M. E. Sadler surveying construction, circa 1959. (TCU Library Archives)

Before the renovations, Sadler was the main administration building, housing the offices of the chancellor, scholarships and student financial aid, the controller and financial services, the registrar and the Center for Academic Services. After much of the school’s administration moved to the Harrison building in 2020, Sadler was repurposed for academic use. The building reopened in January after closing for renovations in October, 2021.

The first floor houses classrooms, academic advising and study rooms.

The second-floor lobby pays homage to figures from TCU’s history with portraits and plaques. The honors lounge on that floor provides a study space open to all students.

The third floor houses the honors college, Koehler Center, faculty affairs and the Departments of Comparative Race & Ethnic Studies (CRES) and Women & Gender Studies (WGST). Dean of the AddRan college, Sonja Watson, said the open and welcoming space will provide a fresh start for faculty, staff and students.

“Placing them in Sadler Hall simultaneously puts them at the center of campus and near other buildings that house the liberal arts,” Watson said. Sadler Hall is just south of Reed Hall, and Scharbauer Hall is behind it to the west.

Students work together in a study room on the first floor of the newly renovated Sadler Hall on Feb. 7, 2022. (Walter Flanagin)

TCU Global faculty offices and the discovery space lab are on the fourth floor. Formerly the Center for International Studies, TCU Global helps students facilitate domestic and foreign travel.

Associate director of TCU Global, Tracy Williams, said the space in Sadler Hall helps her with efficiency.

“I had a student come in the other day,” she said. “We were working on a scholarship essay for an outside scholarship. We spent 30 minutes, and I gave her a bunch of ideas, and then I said, ‘Go and work on it, spend two hours, whatever time you need, just go right out there to the lounge, come back, and let’s reread it and do a second revision.’”

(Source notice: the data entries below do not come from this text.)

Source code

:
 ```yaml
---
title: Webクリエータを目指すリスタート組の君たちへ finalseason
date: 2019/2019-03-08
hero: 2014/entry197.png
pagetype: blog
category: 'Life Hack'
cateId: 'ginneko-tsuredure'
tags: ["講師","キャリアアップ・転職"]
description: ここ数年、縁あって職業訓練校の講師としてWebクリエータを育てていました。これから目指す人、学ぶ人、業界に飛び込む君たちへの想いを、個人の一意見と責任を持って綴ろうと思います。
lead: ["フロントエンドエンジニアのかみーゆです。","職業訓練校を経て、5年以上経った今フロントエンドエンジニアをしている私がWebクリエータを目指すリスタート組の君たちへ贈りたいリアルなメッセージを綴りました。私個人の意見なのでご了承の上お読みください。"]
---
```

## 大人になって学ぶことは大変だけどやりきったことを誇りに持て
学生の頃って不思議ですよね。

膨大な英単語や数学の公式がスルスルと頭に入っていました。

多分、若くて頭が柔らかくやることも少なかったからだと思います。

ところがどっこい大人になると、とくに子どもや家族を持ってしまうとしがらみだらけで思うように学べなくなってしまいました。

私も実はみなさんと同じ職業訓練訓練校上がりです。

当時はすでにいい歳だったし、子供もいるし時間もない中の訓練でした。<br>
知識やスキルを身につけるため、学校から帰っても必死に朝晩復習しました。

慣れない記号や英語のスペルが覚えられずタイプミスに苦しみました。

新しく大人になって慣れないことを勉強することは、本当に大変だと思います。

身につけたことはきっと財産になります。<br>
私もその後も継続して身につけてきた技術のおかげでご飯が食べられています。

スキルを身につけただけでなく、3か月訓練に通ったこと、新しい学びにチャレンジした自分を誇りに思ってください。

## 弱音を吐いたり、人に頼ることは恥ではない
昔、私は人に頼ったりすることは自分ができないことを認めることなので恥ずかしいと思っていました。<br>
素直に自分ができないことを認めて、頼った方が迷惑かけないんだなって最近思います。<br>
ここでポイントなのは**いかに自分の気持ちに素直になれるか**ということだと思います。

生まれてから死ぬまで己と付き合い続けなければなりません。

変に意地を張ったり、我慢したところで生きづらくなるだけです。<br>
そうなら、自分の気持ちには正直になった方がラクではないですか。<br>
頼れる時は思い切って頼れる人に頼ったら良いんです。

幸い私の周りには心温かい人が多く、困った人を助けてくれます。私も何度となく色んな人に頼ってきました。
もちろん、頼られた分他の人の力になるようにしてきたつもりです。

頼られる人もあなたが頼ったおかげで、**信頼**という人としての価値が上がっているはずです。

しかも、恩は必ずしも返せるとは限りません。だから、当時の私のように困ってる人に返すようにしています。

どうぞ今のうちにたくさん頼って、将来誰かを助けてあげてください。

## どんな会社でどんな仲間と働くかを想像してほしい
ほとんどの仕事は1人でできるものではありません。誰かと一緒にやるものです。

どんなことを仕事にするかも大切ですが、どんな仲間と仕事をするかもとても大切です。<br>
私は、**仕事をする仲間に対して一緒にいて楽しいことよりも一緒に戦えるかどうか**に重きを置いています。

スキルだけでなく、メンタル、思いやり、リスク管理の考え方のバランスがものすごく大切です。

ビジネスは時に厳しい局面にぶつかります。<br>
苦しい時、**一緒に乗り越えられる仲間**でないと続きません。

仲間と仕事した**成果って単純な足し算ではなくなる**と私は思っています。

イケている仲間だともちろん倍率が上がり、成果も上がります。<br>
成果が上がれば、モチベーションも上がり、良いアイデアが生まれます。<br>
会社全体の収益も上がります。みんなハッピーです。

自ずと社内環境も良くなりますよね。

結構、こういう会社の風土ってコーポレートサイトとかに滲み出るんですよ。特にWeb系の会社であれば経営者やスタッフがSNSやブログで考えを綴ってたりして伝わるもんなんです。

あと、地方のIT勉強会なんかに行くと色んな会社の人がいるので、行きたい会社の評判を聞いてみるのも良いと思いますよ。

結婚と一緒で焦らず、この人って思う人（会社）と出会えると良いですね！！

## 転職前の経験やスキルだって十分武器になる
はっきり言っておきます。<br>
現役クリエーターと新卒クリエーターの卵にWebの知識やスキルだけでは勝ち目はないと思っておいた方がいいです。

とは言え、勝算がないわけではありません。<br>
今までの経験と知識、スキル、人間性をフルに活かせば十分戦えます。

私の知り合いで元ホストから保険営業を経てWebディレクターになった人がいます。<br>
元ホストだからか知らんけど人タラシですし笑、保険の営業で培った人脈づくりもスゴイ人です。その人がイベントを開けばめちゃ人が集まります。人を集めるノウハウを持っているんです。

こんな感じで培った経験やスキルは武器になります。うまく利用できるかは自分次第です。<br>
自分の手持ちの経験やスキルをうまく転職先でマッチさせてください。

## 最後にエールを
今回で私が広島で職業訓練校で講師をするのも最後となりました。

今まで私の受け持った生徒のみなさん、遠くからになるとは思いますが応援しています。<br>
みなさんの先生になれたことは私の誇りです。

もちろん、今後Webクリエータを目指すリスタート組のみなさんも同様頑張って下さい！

Williams said the units housed in Sadler are complementary. She said if an honor student was “working on their scholarship for a Fulbright or international experience, they could come and talk to us about what study abroad options are available to them.”

“When I think about faculty who come to TCU,” Williams said, “they need to work with the Koehler Center and talk about how to put their course information all into D2L. Many want to add an international component or teach a study abroad program at some point. We have the interdisciplinary units of women and gender studies and CRES. Many people want to connect to that and add those kinds of dimensions to their coursework. Many want to teach in the Honors College.”

Williams said the resources in Sadler help professors reach students in new ways.

“Using TCU online is a big part of making sure that your courses are working for students,” she said. “Adding CRES and women and gender studies affiliations, adding honors affiliations to your coursework and potentially teaching abroad. Those are things I think faculty are really, really interested in doing. We are a building of units that help elevate content.”